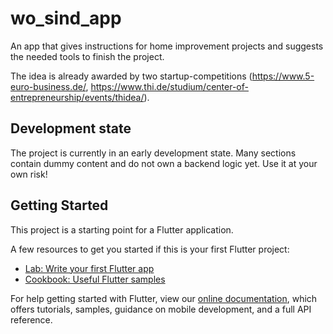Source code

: # wo_sind_app

An app that gives instructions for home improvement projects and suggests the needed tools to finish the project. 

The idea is already awarded by two startup-competitions (https://www.5-euro-business.de/, https://www.thi.de/studium/center-of-entrepreneurship/events/thidea/).

## Development state

The project is currently in an early development state. Many sections contain dummy content and do not own a backend logic yet. Use it at your own risk!

## Getting Started

This project is a starting point for a Flutter application.

A few resources to get you started if this is your first Flutter project:

- [Lab: Write your first Flutter app](https://flutter.dev/docs/get-started/codelab)
- [Cookbook: Useful Flutter samples](https://flutter.dev/docs/cookbook)

For help getting started with Flutter, view our
[online documentation](https://flutter.dev/docs), which offers tutorials,
samples, guidance on mobile development, and a full API reference.
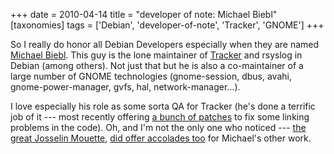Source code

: +++
date = 2010-04-14
title = "developer of note: Michael Biebl"
[taxonomies]
tags = ['Debian', 'developer-of-note', 'Tracker', 'GNOME']
+++

So I really do honor all Debian Developers especially when they are
named [Michael Biebl]. This guy is the lone maintainer of [Tracker] and
rsyslog in Debian (among others). Not just that but he is also a
co-maintainer of a large number of GNOME technologies (gnome-session,
dbus, avahi, gnome-power-manager, gvfs, hal, network-manager...).

I love especially his role as some sorta QA for Tracker (he's done a
terrific job of it --- most recently offering [a bunch of patches] to
fix some linking problems in the code). Oh, and I'm not the only one
who noticed --- [the great Josselin Mouette], [did offer accolades too]
for Michael's other work.

  [Michael Biebl]: http://qa.debian.org/developer.php?login=biebl@debian.org
  [Tracker]: http://projects.gnome.org/tracker/
  [a bunch of patches]: http://mail.gnome.org/archives/tracker-list/2010-April/msg00044.html
  [the great Josselin Mouette]: @/developer-of-note-josselin-mouette.md
  [did offer accolades too]: http://np237.livejournal.com/26532.html
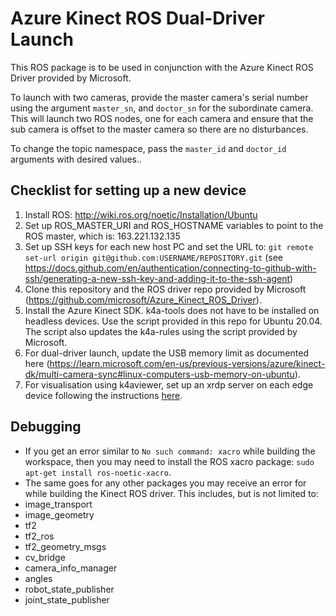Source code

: # Azure Kinect ROS Dual-Driver Launch

This ROS package is to be used in conjunction with the Azure Kinect ROS Driver provided by Microsoft. 

To launch with two cameras, provide the master camera's serial number using the argument `master_sn`, and `doctor_sn` for the subordinate camera. This will launch two ROS nodes, one for each camera and ensure that the sub camera is offset to the master camera so there are no disturbances.

To change the topic namespace, pass the `master_id` and `doctor_id` arguments with desired values..

## Checklist for setting up a new device

1. Install ROS: http://wiki.ros.org/noetic/Installation/Ubuntu
2. Set up ROS_MASTER_URI and ROS_HOSTNAME variables to point to the ROS master, which is: 163.221.132.135
3. Set up SSH keys for each new host PC and set the URL to: `git remote set-url origin git@github.com:USERNAME/REPOSITORY.git` (see https://docs.github.com/en/authentication/connecting-to-github-with-ssh/generating-a-new-ssh-key-and-adding-it-to-the-ssh-agent)
4. Clone this repository and the ROS driver repo provided by Microsoft (https://github.com/microsoft/Azure_Kinect_ROS_Driver).
5. Install the Azure Kinect SDK. k4a-tools does not have to be installed on headless devices. Use the script provided in this repo for Ubuntu 20.04. The script also updates the k4a-rules using the script provided by Microsoft.
6. For dual-driver launch, update the USB memory limit as documented here (https://learn.microsoft.com/en-us/previous-versions/azure/kinect-dk/multi-camera-sync#linux-computers-usb-memory-on-ubuntu).
7. For visualisation using k4aviewer, set up an xrdp server on each edge device following the instructions [here](https://www.digitalocean.com/community/tutorials/how-to-enable-remote-desktop-protocol-using-xrdp-on-ubuntu-22-04).

## Debugging
- If you get an error similar to `No such command: xacro` while building the workspace, then you may need to install the ROS xacro package: `sudo apt-get install ros-noetic-xacro`.
- The same goes for any other packages you may receive an error for while building the Kinect ROS driver. This includes, but is not limited to:
 - image_transport
 - image_geometry
 - tf2
 - tf2_ros
 - tf2_geometry_msgs
 - cv_bridge
 - camera_info_manager
 - angles
 - robot_state_publisher
 - joint_state_publisher
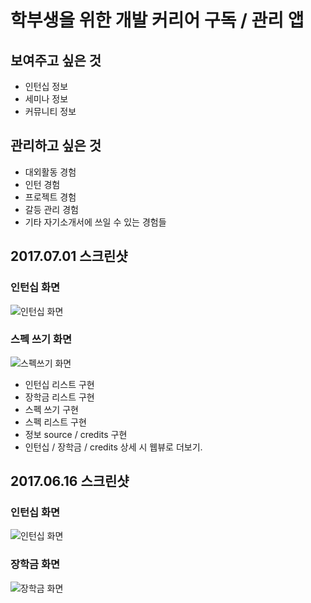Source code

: # 학부생을 위한 개발 커리어 구독 / 관리 앱


## 보여주고 싶은 것

* 인턴십 정보
* 세미나 정보
* 커뮤니티 정보

## 관리하고 싶은 것

* 대외활동 경험
* 인턴 경험
* 프로젝트 경험
* 갈등 관리 경험
* 기타 자기소개서에 쓰일 수 있는 경험들

## 2017.07.01 스크린샷

### 인턴십 화면

![인턴십 화면](README/screenshot_3.png)

### 스펙 쓰기 화면

![스펙쓰기 화면](README/screenshot_4.png)

* 인턴십 리스트 구현
* 장학금 리스트 구현
* 스펙 쓰기 구현
* 스펙 리스트 구현
* 정보 source / credits 구현
* 인턴십 / 장학금 / credits 상세 시 웹뷰로 더보기.

## 2017.06.16 스크린샷

### 인턴십 화면
![인턴십 화면](README/screenshot_1.jpeg)


### 장학금 화면
![장학금 화면](README/screenshot_2.jpeg)
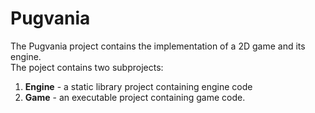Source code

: # Pugvania
The Pugvania project contains the implementation of a 2D game and its engine.  
The poject contains two subprojects: 

1. **Engine** - a static library project containing engine code
2. **Game** - an executable project containing game code.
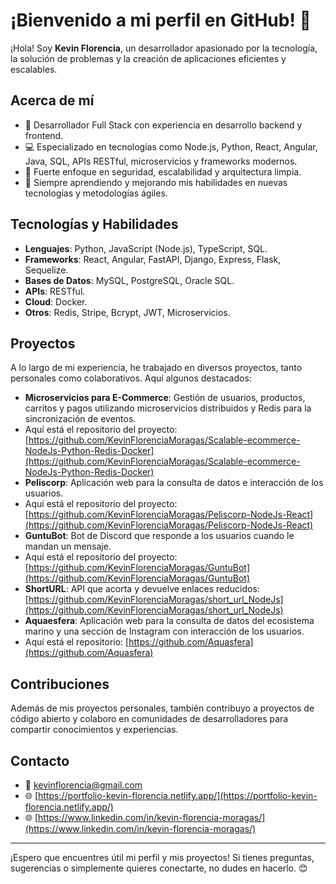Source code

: # ¡Bienvenido a mi perfil en GitHub! 👋

¡Hola! Soy **Kevin Florencia**, un desarrollador apasionado por la tecnología, la solución de problemas y la creación de aplicaciones eficientes y escalables.

## Acerca de mí

- 🚀 Desarrollador Full Stack con experiencia en desarrollo backend y frontend.
- 💻 Especializado en tecnologías como Node.js, Python, React, Angular, Java, SQL, APIs RESTful, microservicios y frameworks modernos.
- 🔐 Fuerte enfoque en seguridad, escalabilidad y arquitectura limpia.
- 🌱 Siempre aprendiendo y mejorando mis habilidades en nuevas tecnologías y metodologías ágiles.

## Tecnologías y Habilidades

- **Lenguajes**: Python, JavaScript (Node.js), TypeScript, SQL.
- **Frameworks**: React, Angular, FastAPI, Django, Express, Flask, Sequelize.
- **Bases de Datos**: MySQL, PostgreSQL, Oracle SQL.
- **APIs**: RESTful.
- **Cloud**: Docker.
- **Otros**: Redis, Stripe, Bcrypt, JWT, Microservicios.

## Proyectos

A lo largo de mi experiencia, he trabajado en diversos proyectos, tanto personales como colaborativos. Aquí algunos destacados:

- **Microservicios para E-Commerce**: Gestión de usuarios, productos, carritos y pagos utilizando microservicios distribuidos y Redis para la sincronización de eventos.
- Aquí está el repositorio del proyecto: [https://github.com/KevinFlorenciaMoragas/Scalable-ecommerce-NodeJs-Python-Redis-Docker](https://github.com/KevinFlorenciaMoragas/Scalable-ecommerce-NodeJs-Python-Redis-Docker)
- **Peliscorp**: Aplicación web para la consulta de datos e interacción de los usuarios.
- Aquí está el repositorio del proyecto: [https://github.com/KevinFlorenciaMoragas/Peliscorp-NodeJs-React](https://github.com/KevinFlorenciaMoragas/Peliscorp-NodeJs-React)
- **GuntuBot**: Bot de Discord que responde a los usuarios cuando le mandan un mensaje.
- Aquí está el repositorio del proyecto: [https://github.com/KevinFlorenciaMoragas/GuntuBot](https://github.com/KevinFlorenciaMoragas/GuntuBot)
- **ShortURL**: API que acorta y devuelve enlaces reducidos: [https://github.com/KevinFlorenciaMoragas/short_url_NodeJs](https://github.com/KevinFlorenciaMoragas/short_url_NodeJs)
- **Aquaesfera**: Aplicación web para la consulta de datos del ecosistema marino y una sección de Instagram con interacción de los usuarios.
- Aquí está el repositorio: [https://github.com/Aquasfera](https://github.com/Aquasfera)

## Contribuciones

Además de mis proyectos personales, también contribuyo a proyectos de código abierto y colaboro en comunidades de desarrolladores para compartir conocimientos y experiencias.

## Contacto

- 💼 kevinflorencia@gmail.com
- 🌐 [https://portfolio-kevin-florencia.netlify.app/](https://portfolio-kevin-florencia.netlify.app/)
- 🌐 [https://www.linkedin.com/in/kevin-florencia-moragas/](https://www.linkedin.com/in/kevin-florencia-moragas/)

---

¡Espero que encuentres útil mi perfil y mis proyectos! Si tienes preguntas, sugerencias o simplemente quieres conectarte, no dudes en hacerlo. 😊
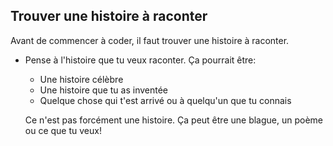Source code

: ## Trouver une histoire à raconter

Avant de commencer à coder, il faut trouver une histoire à raconter.

+ Pense à l'histoire que tu veux raconter. Ça pourrait être:
	+ Une histoire célèbre
	+ Une histoire que tu as inventée
	+ Quelque chose qui t'est arrivé ou à quelqu'un que tu connais

	Ce n'est pas forcément une histoire. Ça peut être une blague, un poème ou ce que tu veux!
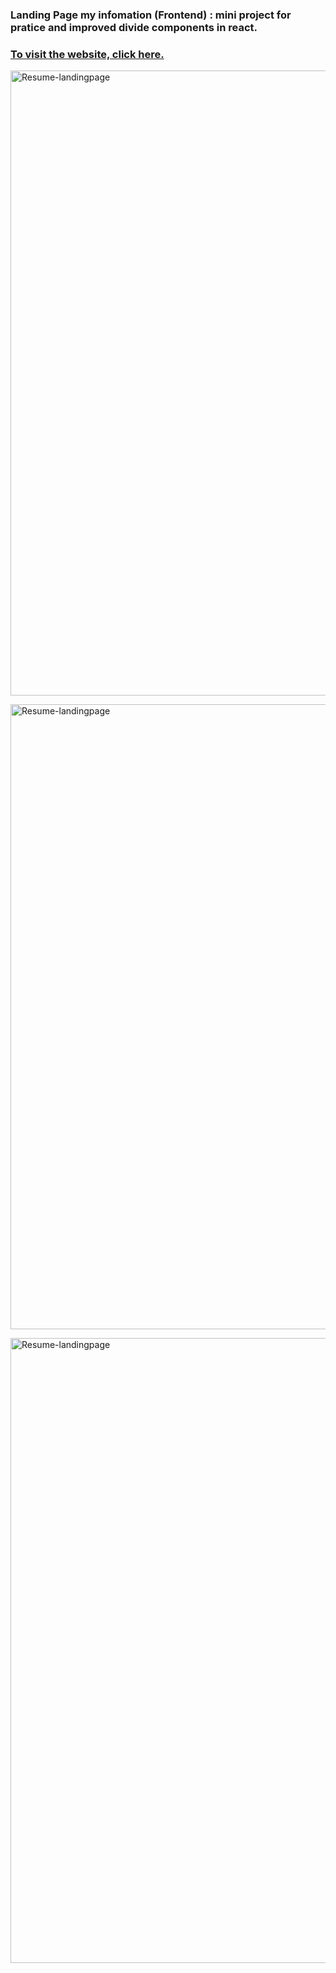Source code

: ### Landing Page my infomation (Frontend) : mini project for pratice and improved divide components in react.

### [To visit the website, click here.](https://main--sage-rugelach-8deb2f.netlify.app/)

<a href="https://main--sage-rugelach-8deb2f.netlify.app/" target="_blank" rel="noreferrer"><img src="https://cdn.discordapp.com/attachments/1144637676016898219/1162292411070951435/Screenshot_2023-10-13_143104.jpg?ex=653b6829&is=6528f329&hm=69965b303d57426e80a763e9f0a815908811476dba8cb005231b9cb7eb6c5d84&" width="1000"  alt="Resume-landingpage" /></a>

<a href="https://main--sage-rugelach-8deb2f.netlify.app/" target="_blank" rel="noreferrer"><img src="https://cdn.discordapp.com/attachments/1144637676016898219/1162292411578466384/Screenshot_2023-10-13_143145.jpg?ex=653b6829&is=6528f329&hm=1a89000178ebb4fdbbf4c780788a85a467f9cb3499b239faf9a3b93124c8f021&" width="1000"  alt="Resume-landingpage" /></a>


<a href="https://main--sage-rugelach-8deb2f.netlify.app/" target="_blank" rel="noreferrer"><img src="https://cdn.discordapp.com/attachments/1144637676016898219/1162292412085972992/Screenshot_2023-10-13_143243.jpg?ex=653b6829&is=6528f329&hm=ebfb69548cd736563a8985f12421ccd539b3878d8fcd604815437fcaac69c0cb&" width="1000"  alt="Resume-landingpage" /></a>
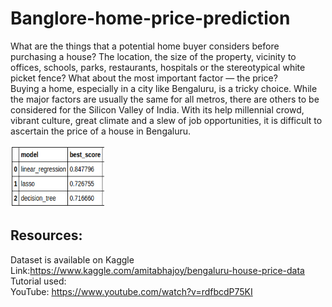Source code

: # Banglore-home-price-prediction

What are the things that a potential home buyer considers before purchasing a house? The location, the size of the property, vicinity to offices, schools, parks, restaurants, hospitals or the stereotypical white picket fence? What about the most important factor — the price?</br>
Buying a home, especially in a city like Bengaluru, is a tricky choice. While the major factors are usually the same for all metros, there are others to be considered for the Silicon Valley of India. With its help millennial crowd, vibrant culture, great climate and a slew of job opportunities, it is difficult to ascertain the price of a house in Bengaluru.</br>

<img src="model_performance.png" width="150" height="100">


## __Resources:__
Dataset is available on Kaggle</br>
Link:https://www.kaggle.com/amitabhajoy/bengaluru-house-price-data</br> 
Tutorial used:</br>
YouTube: https://www.youtube.com/watch?v=rdfbcdP75KI

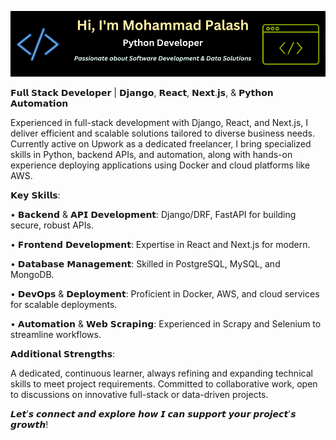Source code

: [![Banner](banner/github-v6.png)](https://www.linkedin.com/in/fl-palash/)

𝗙𝘂𝗹𝗹 𝗦𝘁𝗮𝗰𝗸 𝗗𝗲𝘃𝗲𝗹𝗼𝗽𝗲𝗿 | 𝗗𝗷𝗮𝗻𝗴𝗼, 𝗥𝗲𝗮𝗰𝘁, 𝗡𝗲𝘅𝘁.𝗷𝘀, & 𝗣𝘆𝘁𝗵𝗼𝗻 𝗔𝘂𝘁𝗼𝗺𝗮𝘁𝗶𝗼𝗻

Experienced in full-stack development with Django, React, and Next.js, I deliver efficient and scalable solutions tailored to diverse business needs. Currently active on Upwork as a dedicated freelancer, I bring specialized skills in Python, backend APIs, and automation, along with hands-on experience deploying applications using Docker and cloud platforms like AWS.

𝗞𝗲𝘆 𝗦𝗸𝗶𝗹𝗹𝘀:

• 𝗕𝗮𝗰𝗸𝗲𝗻𝗱 & 𝗔𝗣𝗜 𝗗𝗲𝘃𝗲𝗹𝗼𝗽𝗺𝗲𝗻𝘁: Django/DRF, FastAPI for building secure, robust APIs.

• 𝗙𝗿𝗼𝗻𝘁𝗲𝗻𝗱 𝗗𝗲𝘃𝗲𝗹𝗼𝗽𝗺𝗲𝗻𝘁: Expertise in React and Next.js for modern.

• 𝗗𝗮𝘁𝗮𝗯𝗮𝘀𝗲 𝗠𝗮𝗻𝗮𝗴𝗲𝗺𝗲𝗻𝘁: Skilled in PostgreSQL, MySQL, and MongoDB.

• 𝗗𝗲𝘃𝗢𝗽𝘀 & 𝗗𝗲𝗽𝗹𝗼𝘆𝗺𝗲𝗻𝘁: Proficient in Docker, AWS, and cloud services for scalable deployments.

• 𝗔𝘂𝘁𝗼𝗺𝗮𝘁𝗶𝗼𝗻 & 𝗪𝗲𝗯 𝗦𝗰𝗿𝗮𝗽𝗶𝗻𝗴: Experienced in Scrapy and Selenium to streamline workflows.

𝗔𝗱𝗱𝗶𝘁𝗶𝗼𝗻𝗮𝗹 𝗦𝘁𝗿𝗲𝗻𝗴𝘁𝗵𝘀:

A dedicated, continuous learner, always refining and expanding technical skills to meet project requirements. Committed to collaborative work, open to discussions on innovative full-stack or data-driven projects.

𝙇𝙚𝙩’𝙨 𝙘𝙤𝙣𝙣𝙚𝙘𝙩 𝙖𝙣𝙙 𝙚𝙭𝙥𝙡𝙤𝙧𝙚 𝙝𝙤𝙬 𝙄 𝙘𝙖𝙣 𝙨𝙪𝙥𝙥𝙤𝙧𝙩 𝙮𝙤𝙪𝙧 𝙥𝙧𝙤𝙟𝙚𝙘𝙩'𝙨 𝙜𝙧𝙤𝙬𝙩𝙝!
*-*-*
▶ WORK TO BE COMPLETED
Using the records above, write out exactly the lines between the one holding "components in react." and the one holding "### [To visit", inclusive; leave everything else out.

▶ YOUR RESPONSE
: ### Landing Page my infomation (Frontend) : mini project for pratice and improved divide components in react.

### [To visit the website, click here.](https://main--sage-rugelach-8deb2f.netlify.app/)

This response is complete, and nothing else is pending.